Collected data:
━━━━━━━━━━━━━━━━

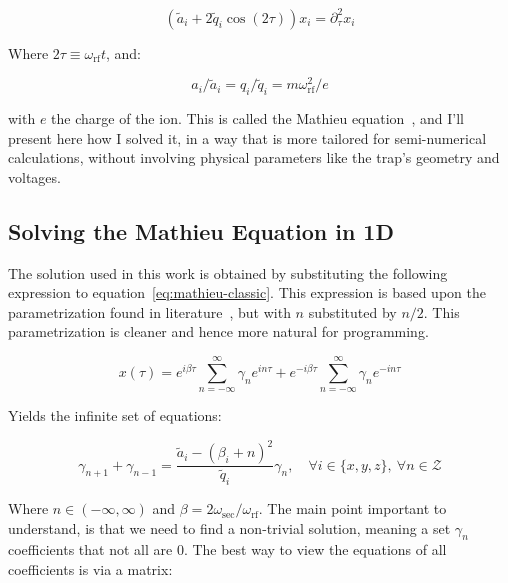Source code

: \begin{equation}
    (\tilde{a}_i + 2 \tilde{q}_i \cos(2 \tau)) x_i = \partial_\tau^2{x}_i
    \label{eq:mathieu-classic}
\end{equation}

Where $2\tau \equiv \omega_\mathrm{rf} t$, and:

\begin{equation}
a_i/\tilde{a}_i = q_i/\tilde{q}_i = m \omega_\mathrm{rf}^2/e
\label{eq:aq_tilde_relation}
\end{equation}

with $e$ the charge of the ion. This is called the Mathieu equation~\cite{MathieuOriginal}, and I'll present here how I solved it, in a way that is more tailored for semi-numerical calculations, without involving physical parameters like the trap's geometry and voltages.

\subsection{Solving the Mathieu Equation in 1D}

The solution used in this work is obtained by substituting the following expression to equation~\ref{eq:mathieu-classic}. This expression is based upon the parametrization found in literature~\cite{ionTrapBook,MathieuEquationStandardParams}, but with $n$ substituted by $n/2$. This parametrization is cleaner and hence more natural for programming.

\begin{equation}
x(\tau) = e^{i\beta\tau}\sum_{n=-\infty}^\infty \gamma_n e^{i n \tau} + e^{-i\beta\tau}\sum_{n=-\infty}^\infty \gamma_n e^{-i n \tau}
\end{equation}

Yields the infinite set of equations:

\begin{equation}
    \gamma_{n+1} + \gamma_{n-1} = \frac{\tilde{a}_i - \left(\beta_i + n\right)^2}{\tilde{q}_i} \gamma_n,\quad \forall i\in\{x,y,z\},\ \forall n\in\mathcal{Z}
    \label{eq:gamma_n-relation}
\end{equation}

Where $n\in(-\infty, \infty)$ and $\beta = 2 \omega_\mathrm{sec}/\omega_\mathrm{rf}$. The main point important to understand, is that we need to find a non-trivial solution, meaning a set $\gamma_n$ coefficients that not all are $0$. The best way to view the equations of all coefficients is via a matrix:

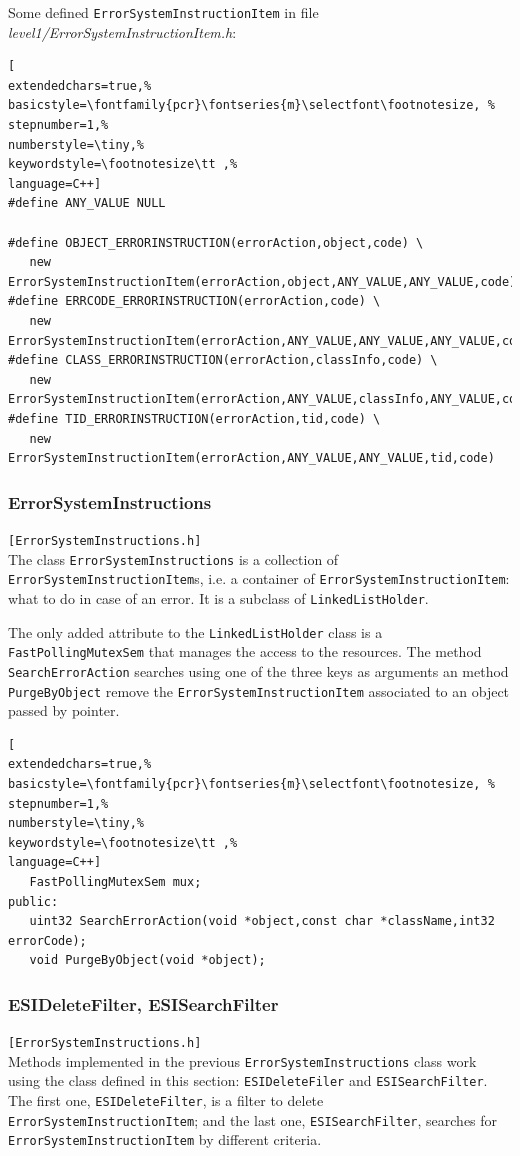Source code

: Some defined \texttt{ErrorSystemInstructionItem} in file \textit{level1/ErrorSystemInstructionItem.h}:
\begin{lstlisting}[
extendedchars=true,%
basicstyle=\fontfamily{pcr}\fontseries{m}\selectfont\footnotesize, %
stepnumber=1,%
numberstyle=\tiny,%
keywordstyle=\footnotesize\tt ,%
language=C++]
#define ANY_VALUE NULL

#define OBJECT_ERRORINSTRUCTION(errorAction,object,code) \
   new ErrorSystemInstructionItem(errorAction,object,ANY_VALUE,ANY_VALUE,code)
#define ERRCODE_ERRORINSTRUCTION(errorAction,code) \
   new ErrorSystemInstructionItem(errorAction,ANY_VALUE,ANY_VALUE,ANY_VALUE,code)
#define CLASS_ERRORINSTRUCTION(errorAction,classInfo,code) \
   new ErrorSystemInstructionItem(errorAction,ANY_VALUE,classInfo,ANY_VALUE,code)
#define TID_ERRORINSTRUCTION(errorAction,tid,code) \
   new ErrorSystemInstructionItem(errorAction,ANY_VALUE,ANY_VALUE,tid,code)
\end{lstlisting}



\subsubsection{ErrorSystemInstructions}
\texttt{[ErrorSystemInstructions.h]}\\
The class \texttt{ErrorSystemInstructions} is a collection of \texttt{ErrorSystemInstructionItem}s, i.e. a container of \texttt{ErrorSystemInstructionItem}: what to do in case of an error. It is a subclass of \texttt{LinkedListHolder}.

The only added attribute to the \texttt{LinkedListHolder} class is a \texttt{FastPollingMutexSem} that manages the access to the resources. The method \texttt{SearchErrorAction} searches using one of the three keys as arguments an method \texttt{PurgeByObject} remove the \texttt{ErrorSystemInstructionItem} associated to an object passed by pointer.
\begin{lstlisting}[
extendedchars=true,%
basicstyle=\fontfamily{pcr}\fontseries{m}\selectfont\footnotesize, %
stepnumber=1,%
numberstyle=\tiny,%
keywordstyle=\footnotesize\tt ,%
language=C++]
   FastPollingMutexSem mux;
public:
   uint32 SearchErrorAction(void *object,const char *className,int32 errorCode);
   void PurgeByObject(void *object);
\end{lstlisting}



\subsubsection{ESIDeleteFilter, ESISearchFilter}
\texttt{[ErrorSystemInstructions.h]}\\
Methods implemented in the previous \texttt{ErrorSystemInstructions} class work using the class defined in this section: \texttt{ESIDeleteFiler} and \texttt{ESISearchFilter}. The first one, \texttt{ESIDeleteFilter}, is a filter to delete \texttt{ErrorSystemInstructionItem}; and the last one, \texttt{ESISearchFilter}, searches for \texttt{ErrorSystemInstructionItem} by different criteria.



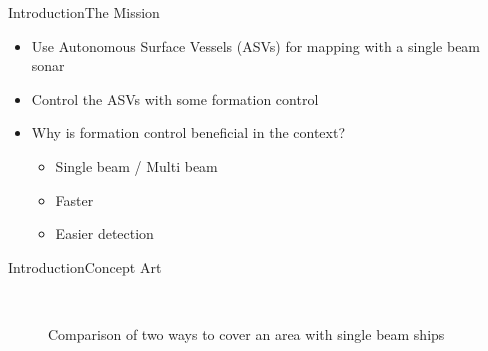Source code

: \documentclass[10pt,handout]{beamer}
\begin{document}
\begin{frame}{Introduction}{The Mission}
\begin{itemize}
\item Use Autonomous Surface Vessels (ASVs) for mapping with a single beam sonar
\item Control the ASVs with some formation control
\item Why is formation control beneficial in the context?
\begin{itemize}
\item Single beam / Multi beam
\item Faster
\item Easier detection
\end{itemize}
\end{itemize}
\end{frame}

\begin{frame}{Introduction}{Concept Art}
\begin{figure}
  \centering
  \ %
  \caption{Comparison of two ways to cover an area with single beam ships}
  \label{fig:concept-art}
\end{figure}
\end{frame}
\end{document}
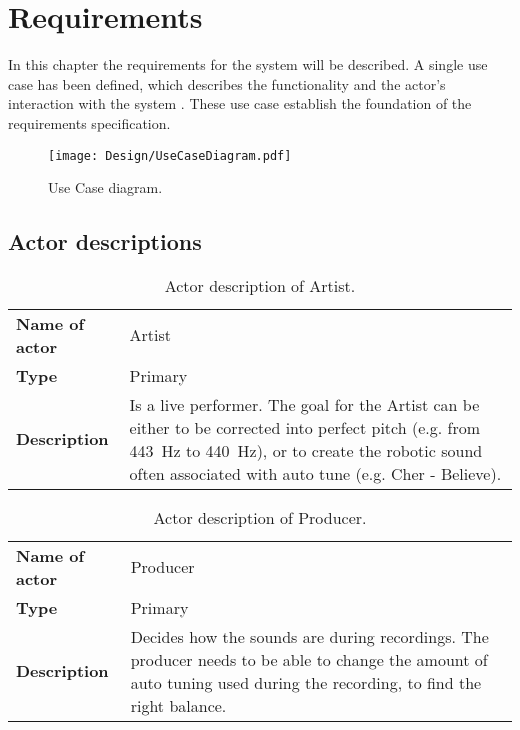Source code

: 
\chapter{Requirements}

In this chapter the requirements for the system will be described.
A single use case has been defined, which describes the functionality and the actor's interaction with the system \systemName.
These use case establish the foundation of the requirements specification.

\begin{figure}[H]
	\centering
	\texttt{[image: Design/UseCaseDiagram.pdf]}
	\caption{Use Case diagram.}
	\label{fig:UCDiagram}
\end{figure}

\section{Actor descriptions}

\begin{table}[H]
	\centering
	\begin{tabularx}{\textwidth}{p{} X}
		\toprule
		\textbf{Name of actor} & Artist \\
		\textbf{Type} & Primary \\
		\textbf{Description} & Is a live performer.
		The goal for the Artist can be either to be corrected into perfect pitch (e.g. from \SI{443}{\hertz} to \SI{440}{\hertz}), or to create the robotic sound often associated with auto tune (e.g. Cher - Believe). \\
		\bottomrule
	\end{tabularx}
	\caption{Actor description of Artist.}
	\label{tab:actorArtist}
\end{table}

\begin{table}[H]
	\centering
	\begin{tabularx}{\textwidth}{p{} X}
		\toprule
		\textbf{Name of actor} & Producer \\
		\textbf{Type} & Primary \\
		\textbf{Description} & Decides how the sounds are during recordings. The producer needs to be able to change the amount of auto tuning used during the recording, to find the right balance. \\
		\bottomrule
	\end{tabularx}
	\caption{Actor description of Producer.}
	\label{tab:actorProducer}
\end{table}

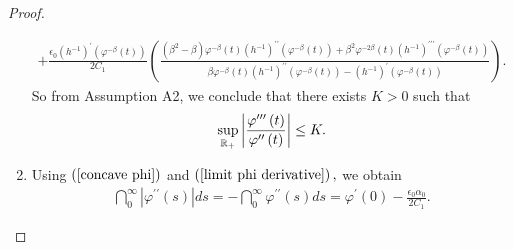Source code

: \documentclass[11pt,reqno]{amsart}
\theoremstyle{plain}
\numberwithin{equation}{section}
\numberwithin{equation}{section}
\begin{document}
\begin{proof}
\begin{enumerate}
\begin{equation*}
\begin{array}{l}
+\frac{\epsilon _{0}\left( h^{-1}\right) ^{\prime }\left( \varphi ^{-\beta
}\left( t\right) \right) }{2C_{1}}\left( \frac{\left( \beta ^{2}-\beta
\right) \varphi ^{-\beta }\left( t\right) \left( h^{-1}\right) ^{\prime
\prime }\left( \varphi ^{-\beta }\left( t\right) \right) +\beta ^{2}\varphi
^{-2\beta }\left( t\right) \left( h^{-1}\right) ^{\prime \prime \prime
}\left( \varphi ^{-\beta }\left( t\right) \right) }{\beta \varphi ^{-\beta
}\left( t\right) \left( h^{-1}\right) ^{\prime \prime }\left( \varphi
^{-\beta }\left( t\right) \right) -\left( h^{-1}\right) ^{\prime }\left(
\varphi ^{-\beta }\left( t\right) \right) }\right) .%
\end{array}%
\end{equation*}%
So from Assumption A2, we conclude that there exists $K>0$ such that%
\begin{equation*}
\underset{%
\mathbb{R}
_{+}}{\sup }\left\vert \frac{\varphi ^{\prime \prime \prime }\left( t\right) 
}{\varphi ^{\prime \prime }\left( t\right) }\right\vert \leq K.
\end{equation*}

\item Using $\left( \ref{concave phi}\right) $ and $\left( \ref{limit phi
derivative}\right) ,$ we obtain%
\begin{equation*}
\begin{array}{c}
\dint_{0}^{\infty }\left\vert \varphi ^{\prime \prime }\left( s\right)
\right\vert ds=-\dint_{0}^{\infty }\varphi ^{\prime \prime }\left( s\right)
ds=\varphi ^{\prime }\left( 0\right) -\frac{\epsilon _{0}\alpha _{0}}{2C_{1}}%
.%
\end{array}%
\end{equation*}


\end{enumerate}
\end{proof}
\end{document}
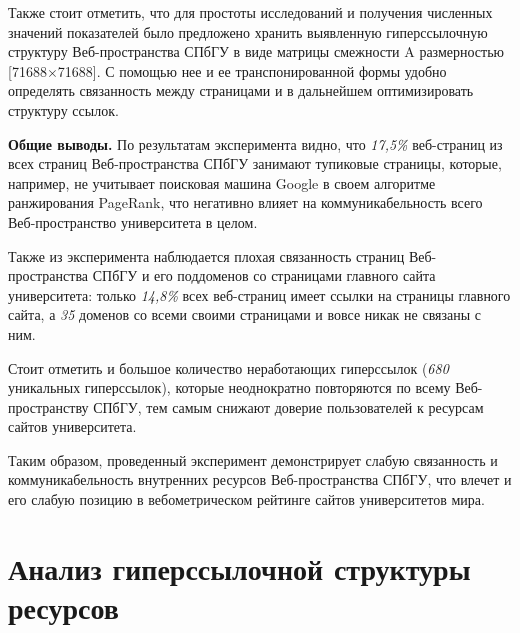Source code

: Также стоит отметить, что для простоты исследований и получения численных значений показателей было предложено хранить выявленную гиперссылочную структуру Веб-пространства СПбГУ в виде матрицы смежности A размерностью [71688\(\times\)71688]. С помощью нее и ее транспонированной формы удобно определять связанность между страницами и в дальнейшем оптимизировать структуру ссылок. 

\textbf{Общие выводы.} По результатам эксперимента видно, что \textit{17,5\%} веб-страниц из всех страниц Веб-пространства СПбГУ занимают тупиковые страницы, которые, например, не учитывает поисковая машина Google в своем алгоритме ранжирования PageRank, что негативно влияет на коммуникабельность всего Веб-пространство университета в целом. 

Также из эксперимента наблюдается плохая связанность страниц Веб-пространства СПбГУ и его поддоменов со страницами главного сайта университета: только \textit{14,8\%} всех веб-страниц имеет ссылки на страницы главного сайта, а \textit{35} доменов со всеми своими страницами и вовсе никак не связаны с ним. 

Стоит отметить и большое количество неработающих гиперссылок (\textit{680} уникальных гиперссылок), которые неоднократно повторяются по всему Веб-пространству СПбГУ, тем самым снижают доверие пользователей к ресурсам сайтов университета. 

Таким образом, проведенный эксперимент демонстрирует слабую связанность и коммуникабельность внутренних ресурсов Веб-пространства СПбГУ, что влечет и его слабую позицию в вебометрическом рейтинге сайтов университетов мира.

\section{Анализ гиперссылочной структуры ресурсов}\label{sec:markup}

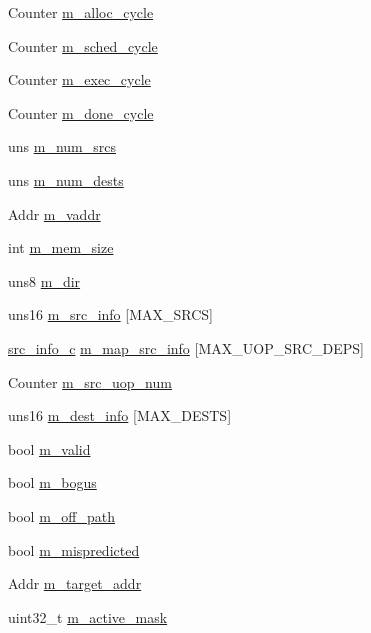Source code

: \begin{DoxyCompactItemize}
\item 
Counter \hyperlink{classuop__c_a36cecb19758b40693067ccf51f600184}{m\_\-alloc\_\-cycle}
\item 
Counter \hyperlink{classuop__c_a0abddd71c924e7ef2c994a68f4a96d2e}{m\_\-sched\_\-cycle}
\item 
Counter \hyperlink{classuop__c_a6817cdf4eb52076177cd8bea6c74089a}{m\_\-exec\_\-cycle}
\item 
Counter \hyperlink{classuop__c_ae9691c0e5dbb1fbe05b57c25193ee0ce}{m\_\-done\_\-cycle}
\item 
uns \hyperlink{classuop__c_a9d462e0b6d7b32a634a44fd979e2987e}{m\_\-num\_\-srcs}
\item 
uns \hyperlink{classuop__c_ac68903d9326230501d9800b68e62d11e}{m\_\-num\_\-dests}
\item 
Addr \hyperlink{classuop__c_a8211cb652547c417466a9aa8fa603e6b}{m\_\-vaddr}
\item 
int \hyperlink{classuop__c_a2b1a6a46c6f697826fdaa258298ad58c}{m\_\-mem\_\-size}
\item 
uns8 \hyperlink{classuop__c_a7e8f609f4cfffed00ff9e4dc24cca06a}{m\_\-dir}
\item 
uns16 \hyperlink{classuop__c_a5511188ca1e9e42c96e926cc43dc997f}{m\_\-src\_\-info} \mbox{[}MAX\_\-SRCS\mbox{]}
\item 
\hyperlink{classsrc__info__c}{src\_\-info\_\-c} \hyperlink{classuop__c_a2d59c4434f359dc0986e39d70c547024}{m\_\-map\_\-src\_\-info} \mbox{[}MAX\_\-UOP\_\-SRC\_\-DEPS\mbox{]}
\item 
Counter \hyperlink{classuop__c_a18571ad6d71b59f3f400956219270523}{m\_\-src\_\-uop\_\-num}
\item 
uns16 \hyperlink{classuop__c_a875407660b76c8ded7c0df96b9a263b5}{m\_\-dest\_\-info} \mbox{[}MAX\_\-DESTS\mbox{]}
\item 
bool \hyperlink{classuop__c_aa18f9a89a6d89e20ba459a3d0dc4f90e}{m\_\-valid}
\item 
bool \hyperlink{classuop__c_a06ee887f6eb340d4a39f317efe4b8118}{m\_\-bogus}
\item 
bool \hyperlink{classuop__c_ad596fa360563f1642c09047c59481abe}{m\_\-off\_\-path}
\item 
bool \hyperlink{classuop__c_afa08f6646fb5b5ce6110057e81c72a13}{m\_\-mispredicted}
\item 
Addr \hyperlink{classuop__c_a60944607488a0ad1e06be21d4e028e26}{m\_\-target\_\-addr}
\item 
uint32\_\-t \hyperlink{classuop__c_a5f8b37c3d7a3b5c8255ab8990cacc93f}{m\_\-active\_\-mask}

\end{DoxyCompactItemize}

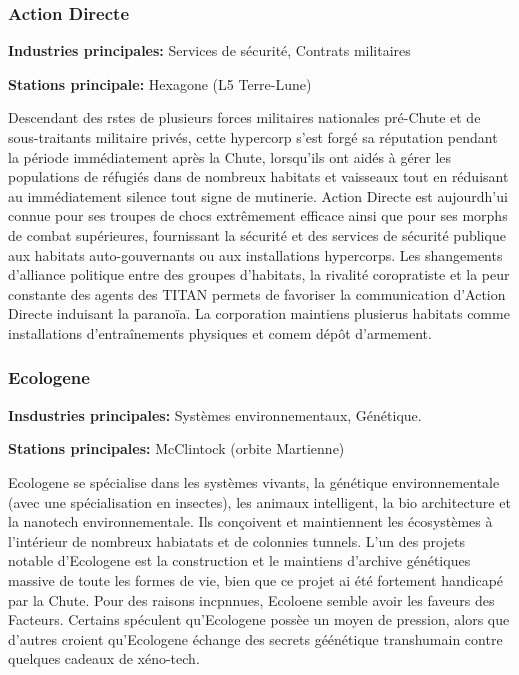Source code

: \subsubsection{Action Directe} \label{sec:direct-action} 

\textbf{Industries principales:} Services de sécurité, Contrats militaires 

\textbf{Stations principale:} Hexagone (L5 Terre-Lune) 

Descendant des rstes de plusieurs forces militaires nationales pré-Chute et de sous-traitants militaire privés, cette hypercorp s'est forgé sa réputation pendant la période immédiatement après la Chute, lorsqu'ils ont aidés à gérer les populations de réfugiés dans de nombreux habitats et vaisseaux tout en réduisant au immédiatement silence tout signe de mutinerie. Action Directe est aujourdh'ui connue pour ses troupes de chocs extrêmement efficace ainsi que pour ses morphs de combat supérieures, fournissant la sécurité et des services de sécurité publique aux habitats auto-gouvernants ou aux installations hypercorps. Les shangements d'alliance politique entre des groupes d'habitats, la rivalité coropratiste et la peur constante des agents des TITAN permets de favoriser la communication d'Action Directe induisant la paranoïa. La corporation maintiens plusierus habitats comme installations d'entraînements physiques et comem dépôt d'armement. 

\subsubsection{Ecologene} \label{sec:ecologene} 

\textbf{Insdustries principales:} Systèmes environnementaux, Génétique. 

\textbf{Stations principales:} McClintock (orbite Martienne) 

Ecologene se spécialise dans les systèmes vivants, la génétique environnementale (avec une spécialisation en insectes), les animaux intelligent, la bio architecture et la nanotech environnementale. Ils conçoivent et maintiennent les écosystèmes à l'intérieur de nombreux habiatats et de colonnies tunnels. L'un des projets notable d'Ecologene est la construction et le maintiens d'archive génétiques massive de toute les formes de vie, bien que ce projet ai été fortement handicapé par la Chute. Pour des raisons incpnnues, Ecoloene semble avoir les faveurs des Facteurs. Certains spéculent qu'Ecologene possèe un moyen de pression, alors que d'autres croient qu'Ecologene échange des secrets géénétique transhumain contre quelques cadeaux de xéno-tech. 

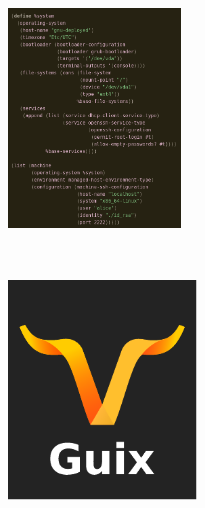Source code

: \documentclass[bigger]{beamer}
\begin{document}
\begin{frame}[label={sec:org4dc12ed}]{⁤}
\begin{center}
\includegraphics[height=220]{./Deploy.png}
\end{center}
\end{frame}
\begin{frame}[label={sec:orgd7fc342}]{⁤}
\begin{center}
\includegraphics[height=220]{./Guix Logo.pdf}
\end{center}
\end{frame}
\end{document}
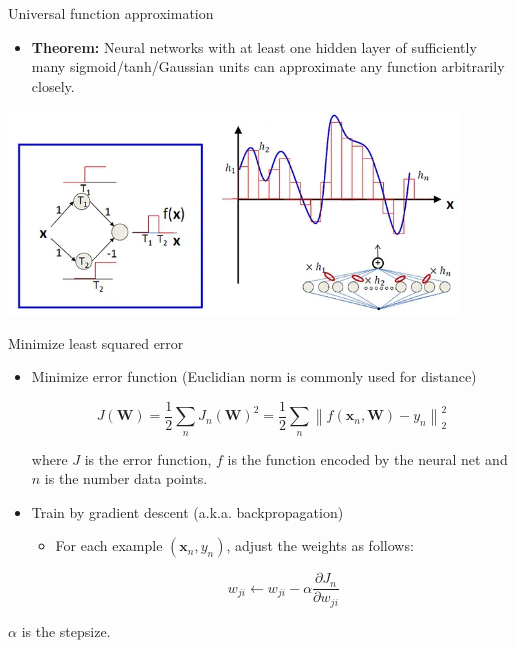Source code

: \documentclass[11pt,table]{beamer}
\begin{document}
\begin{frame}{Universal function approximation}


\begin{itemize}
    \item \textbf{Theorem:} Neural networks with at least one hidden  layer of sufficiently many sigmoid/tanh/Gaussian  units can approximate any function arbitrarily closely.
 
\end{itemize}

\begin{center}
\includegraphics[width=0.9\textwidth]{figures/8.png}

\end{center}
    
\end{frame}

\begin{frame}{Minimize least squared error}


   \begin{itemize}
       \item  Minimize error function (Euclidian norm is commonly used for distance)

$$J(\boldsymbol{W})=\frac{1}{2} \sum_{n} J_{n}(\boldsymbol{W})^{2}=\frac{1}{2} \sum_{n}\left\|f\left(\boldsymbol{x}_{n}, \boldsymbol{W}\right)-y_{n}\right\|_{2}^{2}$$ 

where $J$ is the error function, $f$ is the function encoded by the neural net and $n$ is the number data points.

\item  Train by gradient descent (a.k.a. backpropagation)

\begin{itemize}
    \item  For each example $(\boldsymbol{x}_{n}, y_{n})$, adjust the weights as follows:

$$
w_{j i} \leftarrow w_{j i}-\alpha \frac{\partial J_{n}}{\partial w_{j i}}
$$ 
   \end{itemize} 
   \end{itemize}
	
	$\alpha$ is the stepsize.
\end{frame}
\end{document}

━━━━━━━━━━━━━━━━

Description of the task
If a line of the data above holds the string "epsilon", count it, then give only the final number.

The completed task
2